For this month’s T-SQL Tuesday , we’re talking about interesting Connect requests to fix or change SQL Server behavior.

T-SQL Tuesday
In our Senior DBA Class, one of the exercises involves figuring out changes to a table after an Always On Availability Group failover. In every class, several students always say the same thing: “I really wish I had a LastUpdatedDate column on all of my tables that just updated automatically.”
Whaddya know Adam Machanic filed Connect #3105516 for that exact thing. He writes:
“It is extremely common for databases to contain columns like “UpdatedDate,” “UpdatedBy,” etc. These columns work based on a trust model: As a database designer, I must trust that all of my downstream consumers will follow the intended rules, remembering to update the columns every single time any transaction occurs. And of course I have to trust that they’ll put in the correct values. The only alternative to trust is to put ugly and potentially slow triggers in place to make sure everything happened the right way.

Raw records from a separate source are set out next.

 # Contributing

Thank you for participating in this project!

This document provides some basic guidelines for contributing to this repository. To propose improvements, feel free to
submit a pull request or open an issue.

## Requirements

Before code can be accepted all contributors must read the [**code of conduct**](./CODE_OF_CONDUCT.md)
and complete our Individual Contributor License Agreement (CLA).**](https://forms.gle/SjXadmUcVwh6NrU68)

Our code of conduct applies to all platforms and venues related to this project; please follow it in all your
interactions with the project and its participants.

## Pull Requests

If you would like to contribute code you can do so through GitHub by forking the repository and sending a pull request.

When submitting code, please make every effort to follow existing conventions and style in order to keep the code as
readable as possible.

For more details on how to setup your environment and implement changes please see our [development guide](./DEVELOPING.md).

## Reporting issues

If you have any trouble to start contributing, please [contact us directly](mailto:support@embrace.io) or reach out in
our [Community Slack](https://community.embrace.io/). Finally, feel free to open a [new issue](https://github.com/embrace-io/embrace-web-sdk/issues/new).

This situation needs to change, and this is especially prevalent now, thanks to SQL Server 2016 temporal tables. Many customers I’ve spoken to regarding these tables would really like to be able to audit who made the change. Some of them would like to audit which host name the change came from. And so on and so forth. The bottom line is that we need a flexible solution to allow users to declaratively model these situations.”